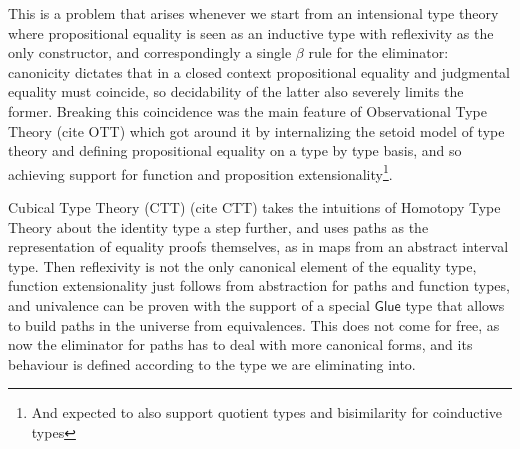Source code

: \documentclass{book}
\begin{document}
  This is a problem that arises whenever we start from an intensional
  type theory where propositional equality is seen as an inductive
  type with reflexivity as the only constructor, and correspondingly a
  single $\beta$ rule for the eliminator: canonicity dictates that in
  a closed context propositional equality and judgmental equality must
  coincide, so decidability of the latter also severely limits the
  former. Breaking this coincidence was the main feature of Observational Type Theory (cite OTT) which got around it by
  internalizing the setoid model of type theory and defining
  propositional equality on a type by type basis, and so achieving
  support for function and proposition extensionality\footnote{And expected to also support quotient types and bisimilarity for coinductive types}.

  Cubical Type Theory (CTT) (cite CTT) takes the intuitions of Homotopy
  Type Theory about the identity type a step further, and uses paths
  as the representation of equality proofs themselves, as in maps from
  an abstract interval type. Then reflexivity is not the only
  canonical element of the equality type, function extensionality just
  follows from abstraction for paths and function types, and
  univalence can be proven with the support of a special
  $\mathsf{Glue}$ type that allows to build paths in the universe from
  equivalences. This does not come for free, as now the eliminator for
  paths has to deal with more canonical forms, and its
  behaviour is defined according to the type we are eliminating into.
\end{document}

- Exercise
Write out the records once more, word for word, though without the pictures they contain.

- Solution to this task
Source code

: \documentclass{book}
\begin{document}
  This is a problem that arises whenever we start from an intensional
  type theory where propositional equality is seen as an inductive
  type with reflexivity as the only constructor, and correspondingly a
  single $\beta$ rule for the eliminator: canonicity dictates that in
  a closed context propositional equality and judgmental equality must
  coincide, so decidability of the latter also severely limits the
  former. Breaking this coincidence was the main feature of Observational Type Theory (cite OTT) which got around it by
  internalizing the setoid model of type theory and defining
  propositional equality on a type by type basis, and so achieving
  support for function and proposition extensionality\footnote{And expected to also support quotient types and bisimilarity for coinductive types}.

  Cubical Type Theory (CTT) (cite CTT) takes the intuitions of Homotopy
  Type Theory about the identity type a step further, and uses paths
  as the representation of equality proofs themselves, as in maps from
  an abstract interval type. Then reflexivity is not the only
  canonical element of the equality type, function extensionality just
  follows from abstraction for paths and function types, and
  univalence can be proven with the support of a special
  $\mathsf{Glue}$ type that allows to build paths in the universe from
  equivalences. This does not come for free, as now the eliminator for
  paths has to deal with more canonical forms, and its
  behaviour is defined according to the type we are eliminating into.
\end{document}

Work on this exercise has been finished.